■ **Records provided**

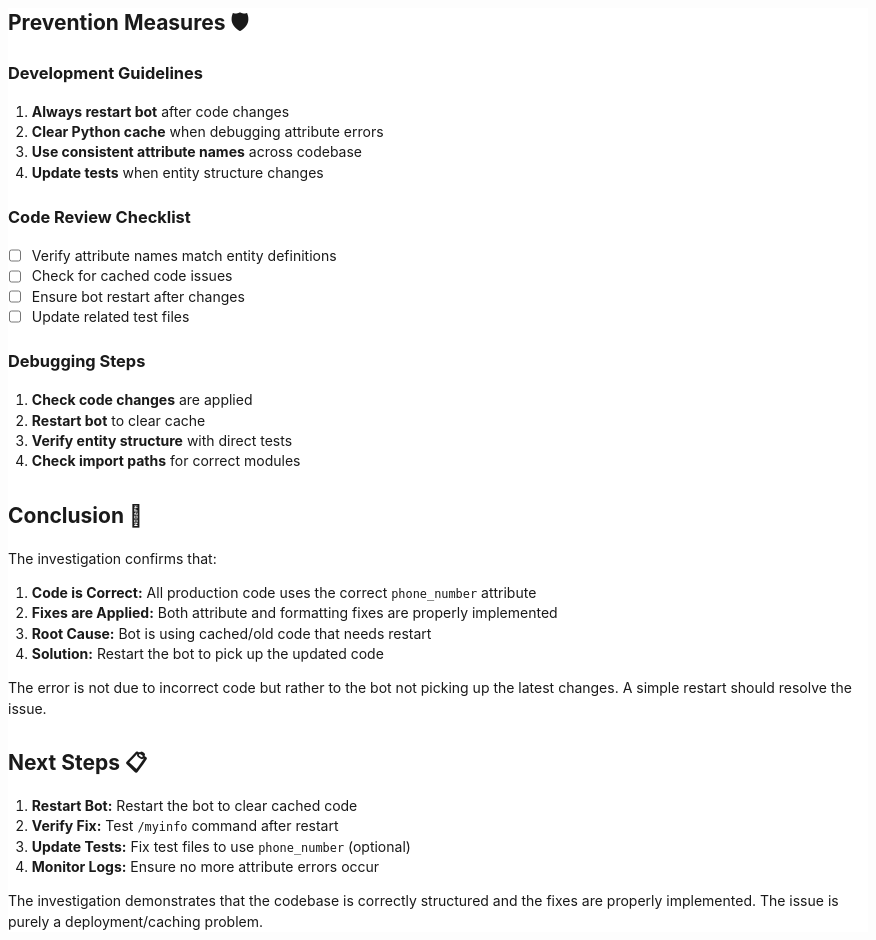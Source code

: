 ## Prevention Measures 🛡️

### **Development Guidelines**
1. **Always restart bot** after code changes
2. **Clear Python cache** when debugging attribute errors
3. **Use consistent attribute names** across codebase
4. **Update tests** when entity structure changes

### **Code Review Checklist**
- [ ] Verify attribute names match entity definitions
- [ ] Check for cached code issues
- [ ] Ensure bot restart after changes
- [ ] Update related test files

### **Debugging Steps**
1. **Check code changes** are applied
2. **Restart bot** to clear cache
3. **Verify entity structure** with direct tests
4. **Check import paths** for correct modules

## Conclusion 🎯

The investigation confirms that:

1. **Code is Correct:** All production code uses the correct `phone_number` attribute
2. **Fixes are Applied:** Both attribute and formatting fixes are properly implemented
3. **Root Cause:** Bot is using cached/old code that needs restart
4. **Solution:** Restart the bot to pick up the updated code

The error is not due to incorrect code but rather to the bot not picking up the latest changes. A simple restart should resolve the issue.

## Next Steps 📋

1. **Restart Bot:** Restart the bot to clear cached code
2. **Verify Fix:** Test `/myinfo` command after restart
3. **Update Tests:** Fix test files to use `phone_number` (optional)
4. **Monitor Logs:** Ensure no more attribute errors occur

The investigation demonstrates that the codebase is correctly structured and the fixes are properly implemented. The issue is purely a deployment/caching problem. 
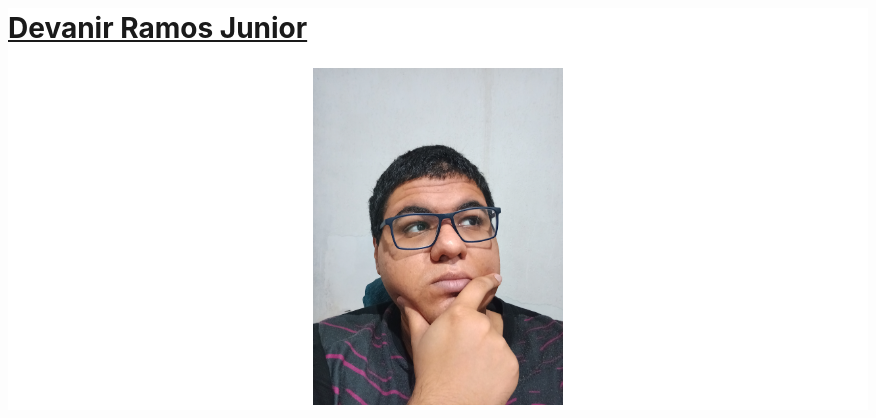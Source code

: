 # [Devanir Ramos Junior](https://br.linkedin.com/in/devanir-ramos-junior)
<p align="center"><img src="assets/dev.jpg" width="250"></p>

■ **Activity**
The answer must be every line from the entries above that holds the string "cached".

■ **Solved exercise**
- [ ] Check for cached code issues
3. **Root Cause:** Bot is using cached/old code that needs restart
1. **Restart Bot:** Restart the bot to clear cached code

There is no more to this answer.